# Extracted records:
#####

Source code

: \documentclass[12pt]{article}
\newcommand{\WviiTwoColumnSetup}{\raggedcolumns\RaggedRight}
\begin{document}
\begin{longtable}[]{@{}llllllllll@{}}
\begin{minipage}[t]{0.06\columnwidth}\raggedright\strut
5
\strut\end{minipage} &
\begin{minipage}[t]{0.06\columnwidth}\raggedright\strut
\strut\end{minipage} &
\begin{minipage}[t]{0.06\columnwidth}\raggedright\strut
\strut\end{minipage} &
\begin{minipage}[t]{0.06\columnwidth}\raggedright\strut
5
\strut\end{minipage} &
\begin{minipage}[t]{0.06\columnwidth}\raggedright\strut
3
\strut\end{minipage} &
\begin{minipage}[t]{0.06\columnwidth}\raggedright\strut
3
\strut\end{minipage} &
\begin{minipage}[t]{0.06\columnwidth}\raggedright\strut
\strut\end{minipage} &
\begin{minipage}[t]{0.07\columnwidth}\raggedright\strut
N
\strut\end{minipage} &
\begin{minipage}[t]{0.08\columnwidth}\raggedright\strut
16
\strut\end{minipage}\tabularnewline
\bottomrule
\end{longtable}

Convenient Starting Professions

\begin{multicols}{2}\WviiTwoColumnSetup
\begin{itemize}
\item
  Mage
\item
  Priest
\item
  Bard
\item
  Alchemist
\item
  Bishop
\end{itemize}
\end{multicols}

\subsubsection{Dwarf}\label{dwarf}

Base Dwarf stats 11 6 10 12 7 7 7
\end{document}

#####

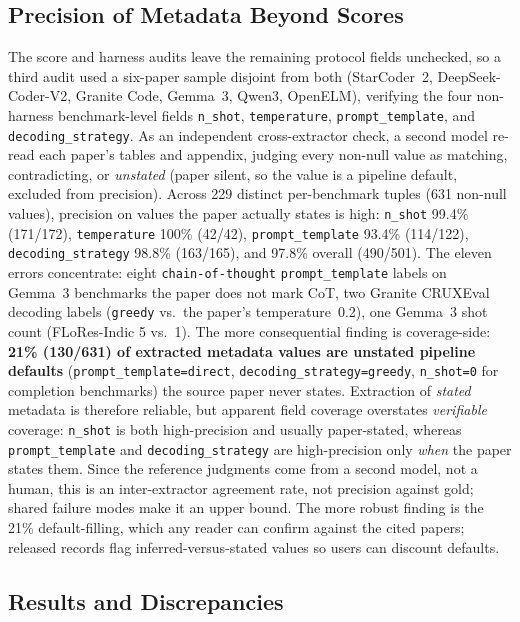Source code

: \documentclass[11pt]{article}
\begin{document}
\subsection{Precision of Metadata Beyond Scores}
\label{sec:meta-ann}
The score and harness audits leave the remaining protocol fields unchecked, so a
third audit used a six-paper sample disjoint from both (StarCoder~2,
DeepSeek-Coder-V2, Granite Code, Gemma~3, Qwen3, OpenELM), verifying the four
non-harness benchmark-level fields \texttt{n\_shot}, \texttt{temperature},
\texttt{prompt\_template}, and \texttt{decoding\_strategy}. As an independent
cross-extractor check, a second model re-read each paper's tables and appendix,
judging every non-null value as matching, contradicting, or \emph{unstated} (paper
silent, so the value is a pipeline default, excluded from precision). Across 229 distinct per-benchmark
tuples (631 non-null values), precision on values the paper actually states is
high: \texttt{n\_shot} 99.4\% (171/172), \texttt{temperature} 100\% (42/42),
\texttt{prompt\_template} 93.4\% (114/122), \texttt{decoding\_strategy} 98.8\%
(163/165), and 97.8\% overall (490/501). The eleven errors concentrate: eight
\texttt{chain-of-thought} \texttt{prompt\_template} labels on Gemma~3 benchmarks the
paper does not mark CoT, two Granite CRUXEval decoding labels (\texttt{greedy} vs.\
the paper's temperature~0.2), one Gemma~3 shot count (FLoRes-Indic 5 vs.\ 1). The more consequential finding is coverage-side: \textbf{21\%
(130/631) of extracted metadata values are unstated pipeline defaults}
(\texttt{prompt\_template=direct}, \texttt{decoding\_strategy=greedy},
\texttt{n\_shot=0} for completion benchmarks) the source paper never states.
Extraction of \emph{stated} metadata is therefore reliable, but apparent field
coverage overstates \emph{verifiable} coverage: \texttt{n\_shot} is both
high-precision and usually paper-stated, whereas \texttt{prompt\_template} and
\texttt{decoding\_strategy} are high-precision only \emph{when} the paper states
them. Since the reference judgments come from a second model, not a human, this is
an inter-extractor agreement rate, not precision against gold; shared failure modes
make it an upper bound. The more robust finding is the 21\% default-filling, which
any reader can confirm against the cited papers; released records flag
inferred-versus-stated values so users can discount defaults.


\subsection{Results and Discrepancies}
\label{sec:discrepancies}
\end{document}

#####

# WHAT YOU NEED TO DO:
Within the records, filter for lines that contain the word "texttt" and show each one.

# ANSWER SPACE:
non-harness benchmark-level fields \texttt{n\_shot}, \texttt{temperature},
\texttt{prompt\_template}, and \texttt{decoding\_strategy}. As an independent
high: \texttt{n\_shot} 99.4\% (171/172), \texttt{temperature} 100\% (42/42),
\texttt{prompt\_template} 93.4\% (114/122), \texttt{decoding\_strategy} 98.8\%
\texttt{chain-of-thought} \texttt{prompt\_template} labels on Gemma~3 benchmarks the
paper does not mark CoT, two Granite CRUXEval decoding labels (\texttt{greedy} vs.\
(\texttt{prompt\_template=direct}, \texttt{decoding\_strategy=greedy},
\texttt{n\_shot=0} for completion benchmarks) the source paper never states.
coverage overstates \emph{verifiable} coverage: \texttt{n\_shot} is both
high-precision and usually paper-stated, whereas \texttt{prompt\_template} and
\texttt{decoding\_strategy} are high-precision only \emph{when} the paper states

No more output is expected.